All this could end if recruiters followed the example of assurance firm Standard Life, which has started to use the Gallup Automated Telephone Screening Interview, or Gatsi, a new recruitment technique that means you can avoid all that form-filling with a simple telephone call at any time of day or night. There are no essays to be written about your team work, all you have to do is respond to questions by dialling numbers on your phone.
Devised by Gallup's parent company in America, Gatsi saved the Standard Life recruiting team an estimated 143 worker days during the 1997 milk round.
Nick McMenemy, 22, is one of the 15 graduates Standard Life recruited using Gatsi. Like many students he found that interviews and application forms came at the peak of his final-year studies. "I was at Stirling University doing marketing and I applied to Standard Life. I got a letter saying they wanted me to take part in a 20-minute automated phone interview, they said it was a unique feature and I had certainly never heard of it before.

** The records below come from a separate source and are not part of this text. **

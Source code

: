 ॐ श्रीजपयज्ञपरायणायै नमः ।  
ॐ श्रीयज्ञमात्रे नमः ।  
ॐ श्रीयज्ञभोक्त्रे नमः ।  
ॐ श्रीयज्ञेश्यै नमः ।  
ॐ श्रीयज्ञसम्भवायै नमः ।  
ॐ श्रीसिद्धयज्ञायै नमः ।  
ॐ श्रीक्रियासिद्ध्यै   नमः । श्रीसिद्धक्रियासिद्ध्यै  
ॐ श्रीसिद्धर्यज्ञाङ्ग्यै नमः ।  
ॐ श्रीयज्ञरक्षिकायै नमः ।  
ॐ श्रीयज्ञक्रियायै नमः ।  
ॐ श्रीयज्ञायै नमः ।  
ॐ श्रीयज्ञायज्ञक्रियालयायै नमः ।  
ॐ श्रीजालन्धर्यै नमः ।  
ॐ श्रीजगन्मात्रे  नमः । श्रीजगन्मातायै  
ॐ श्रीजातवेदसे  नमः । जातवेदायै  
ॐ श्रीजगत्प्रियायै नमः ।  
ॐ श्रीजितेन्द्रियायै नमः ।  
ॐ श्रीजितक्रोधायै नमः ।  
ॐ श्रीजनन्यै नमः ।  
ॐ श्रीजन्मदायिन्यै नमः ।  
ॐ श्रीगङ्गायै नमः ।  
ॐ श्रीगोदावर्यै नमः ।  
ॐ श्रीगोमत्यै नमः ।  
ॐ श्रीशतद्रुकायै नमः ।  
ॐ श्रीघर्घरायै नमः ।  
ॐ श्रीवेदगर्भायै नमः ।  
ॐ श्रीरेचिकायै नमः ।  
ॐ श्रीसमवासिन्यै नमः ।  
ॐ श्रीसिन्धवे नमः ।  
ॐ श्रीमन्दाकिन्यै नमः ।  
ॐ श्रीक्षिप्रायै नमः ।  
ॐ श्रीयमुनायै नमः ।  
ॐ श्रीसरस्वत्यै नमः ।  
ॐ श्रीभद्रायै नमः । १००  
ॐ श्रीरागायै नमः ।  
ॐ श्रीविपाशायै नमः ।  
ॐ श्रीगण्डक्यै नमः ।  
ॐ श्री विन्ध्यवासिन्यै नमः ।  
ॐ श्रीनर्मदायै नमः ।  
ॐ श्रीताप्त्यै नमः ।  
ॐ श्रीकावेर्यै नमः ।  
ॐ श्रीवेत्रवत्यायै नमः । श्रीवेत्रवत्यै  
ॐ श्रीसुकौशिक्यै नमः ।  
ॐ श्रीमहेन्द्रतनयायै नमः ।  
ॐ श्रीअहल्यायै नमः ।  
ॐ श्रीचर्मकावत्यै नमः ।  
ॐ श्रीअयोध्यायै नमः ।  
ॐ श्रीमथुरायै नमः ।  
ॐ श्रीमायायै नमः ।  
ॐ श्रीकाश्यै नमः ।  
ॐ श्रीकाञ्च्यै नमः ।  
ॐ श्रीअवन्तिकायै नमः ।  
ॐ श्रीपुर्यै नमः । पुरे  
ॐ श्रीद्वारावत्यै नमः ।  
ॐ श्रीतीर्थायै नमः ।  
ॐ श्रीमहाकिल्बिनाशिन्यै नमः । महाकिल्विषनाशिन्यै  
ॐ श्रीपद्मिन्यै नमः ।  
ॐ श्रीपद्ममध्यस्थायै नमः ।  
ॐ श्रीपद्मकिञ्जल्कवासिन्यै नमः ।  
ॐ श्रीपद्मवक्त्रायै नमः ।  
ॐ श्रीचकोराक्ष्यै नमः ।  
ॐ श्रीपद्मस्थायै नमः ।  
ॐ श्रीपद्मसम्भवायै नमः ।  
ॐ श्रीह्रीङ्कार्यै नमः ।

"I was given a PIN number and asked to call the free-phone number any time during the next 14 days. I waited for a time in the evening when it was quiet, got all my notes around me and I put a message on the door so I wasn't disturbed.
"When you get through you are given a series of questions with a number of response options which correspond to the digits on the telephone key pad. It was quite stressful because you were told at the beginning that your response time would be calculated along with the answers you gave.

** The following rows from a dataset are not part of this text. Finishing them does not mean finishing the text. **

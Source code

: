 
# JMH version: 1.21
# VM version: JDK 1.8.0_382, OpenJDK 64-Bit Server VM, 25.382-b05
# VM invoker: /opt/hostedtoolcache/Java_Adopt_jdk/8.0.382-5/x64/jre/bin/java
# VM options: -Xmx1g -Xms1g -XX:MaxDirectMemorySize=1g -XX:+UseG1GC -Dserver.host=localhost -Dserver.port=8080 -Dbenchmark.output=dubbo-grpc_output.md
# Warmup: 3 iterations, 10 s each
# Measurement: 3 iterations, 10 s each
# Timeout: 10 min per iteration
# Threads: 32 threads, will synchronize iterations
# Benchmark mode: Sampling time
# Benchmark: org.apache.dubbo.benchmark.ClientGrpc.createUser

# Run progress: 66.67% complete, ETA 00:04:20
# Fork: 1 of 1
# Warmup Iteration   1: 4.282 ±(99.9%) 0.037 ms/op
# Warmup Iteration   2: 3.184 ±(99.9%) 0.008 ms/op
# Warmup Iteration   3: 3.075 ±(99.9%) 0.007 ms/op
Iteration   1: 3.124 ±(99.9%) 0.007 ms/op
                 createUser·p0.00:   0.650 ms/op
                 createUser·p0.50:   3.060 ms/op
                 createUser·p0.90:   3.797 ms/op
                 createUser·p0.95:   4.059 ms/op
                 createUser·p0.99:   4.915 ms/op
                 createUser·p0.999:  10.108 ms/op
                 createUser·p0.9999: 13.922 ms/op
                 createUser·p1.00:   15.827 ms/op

"Once you have pressed the button that is it, it is not like a face-to- face interview where you can justify your answer. But for a first stage of interviewing graduates I think this is a good idea. I applied to other companies and their initial selection often involved travelling to London for a half-hour interview. If you can do that first interview in the comfort of your own room it's a lot less hassle."
Kenny Notman, the company's senior recruitment consultant, said they used Gatsi for several reasons: "We always get big numbers of applicants: last year we had 3,500 for 35 jobs on the graduate programme and it was very time-consuming to sift through them. Students were telling us they spend a lot of time filling in a number of application forms and we wanted to remove that burden from them when it came to applying to us.

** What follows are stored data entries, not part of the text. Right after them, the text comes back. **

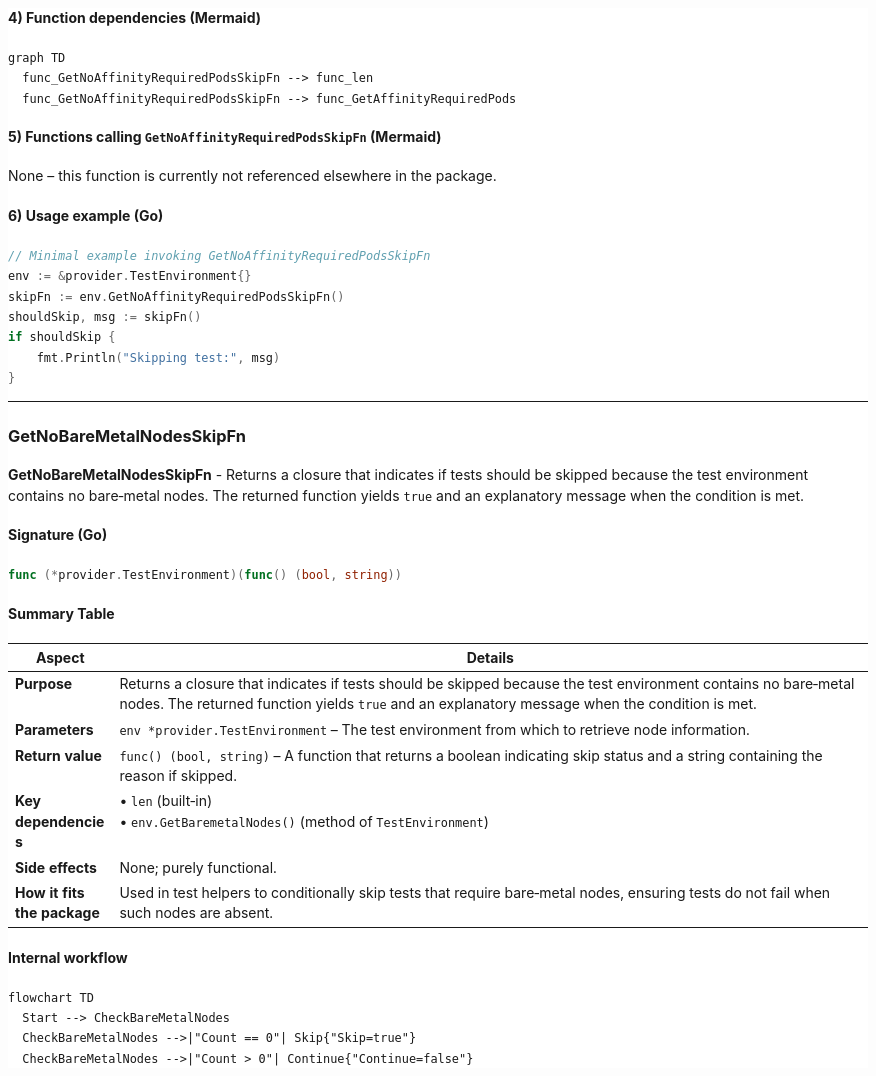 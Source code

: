 #### 4) Function dependencies (Mermaid)

```mermaid
graph TD
  func_GetNoAffinityRequiredPodsSkipFn --> func_len
  func_GetNoAffinityRequiredPodsSkipFn --> func_GetAffinityRequiredPods
```

#### 5) Functions calling `GetNoAffinityRequiredPodsSkipFn` (Mermaid)

None – this function is currently not referenced elsewhere in the package.

#### 6) Usage example (Go)

```go
// Minimal example invoking GetNoAffinityRequiredPodsSkipFn
env := &provider.TestEnvironment{}
skipFn := env.GetNoAffinityRequiredPodsSkipFn()
shouldSkip, msg := skipFn()
if shouldSkip {
    fmt.Println("Skipping test:", msg)
}
```

---

### GetNoBareMetalNodesSkipFn

**GetNoBareMetalNodesSkipFn** - Returns a closure that indicates if tests should be skipped because the test environment contains no bare‑metal nodes. The returned function yields `true` and an explanatory message when the condition is met.


#### Signature (Go)
```go
func (*provider.TestEnvironment)(func() (bool, string))
```

#### Summary Table
| Aspect | Details |
|--------|---------|
| **Purpose** | Returns a closure that indicates if tests should be skipped because the test environment contains no bare‑metal nodes. The returned function yields `true` and an explanatory message when the condition is met. |
| **Parameters** | `env *provider.TestEnvironment` – The test environment from which to retrieve node information. |
| **Return value** | `func() (bool, string)` – A function that returns a boolean indicating skip status and a string containing the reason if skipped. |
| **Key dependencies** | • `len` (built‑in) <br>• `env.GetBaremetalNodes()` (method of `TestEnvironment`) |
| **Side effects** | None; purely functional. |
| **How it fits the package** | Used in test helpers to conditionally skip tests that require bare‑metal nodes, ensuring tests do not fail when such nodes are absent. |

#### Internal workflow
```mermaid
flowchart TD
  Start --> CheckBareMetalNodes
  CheckBareMetalNodes -->|"Count == 0"| Skip{"Skip=true"}
  CheckBareMetalNodes -->|"Count > 0"| Continue{"Continue=false"}
```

"At Standard Life, we aim to recruit people with key competencies such as team work and pro-activeness, and the automated interviews enabled us to check those with applicants.
"There were 80 statements and questions that we recorded the responses to. Once we have collected the responses we can build a profile of each applicant.
"The questions were devised so that they matched with the best of our currently employed graduates and so far it's been very successful.
"It will not replace the face-to-face interviews - it is just a way of sifting through the large number of applications. Those that get through go on to do interviews, aptitude tests and visit assessment centres. We will continue to use the automated interview and we will refine it to ensure that it is in line with our top performers - it is a living thing that will develop.
"We hope that students believe this is a move forward, giving them the chance to apply in their own time.
"The 24-hour telephone line allows for some who are evening people and for those who like to work at other times. We hope they see it as a step towards an objective screening of their abilities."
how would you score?
The Standard Life automated interview asks graduates to respond to 80 statements - below are four examples. Dialling five on your phone would indicate you strongly agreed with the statement; dialling one would indicate you strongly disagreed. Which number would you dial?
I have a gift for seeing the strengths in others.
Overall I enjoy working more than playing.
I will work 50 or more hours a week in order to
achieve my goals.
I believe I can excel at anything I put my mind to.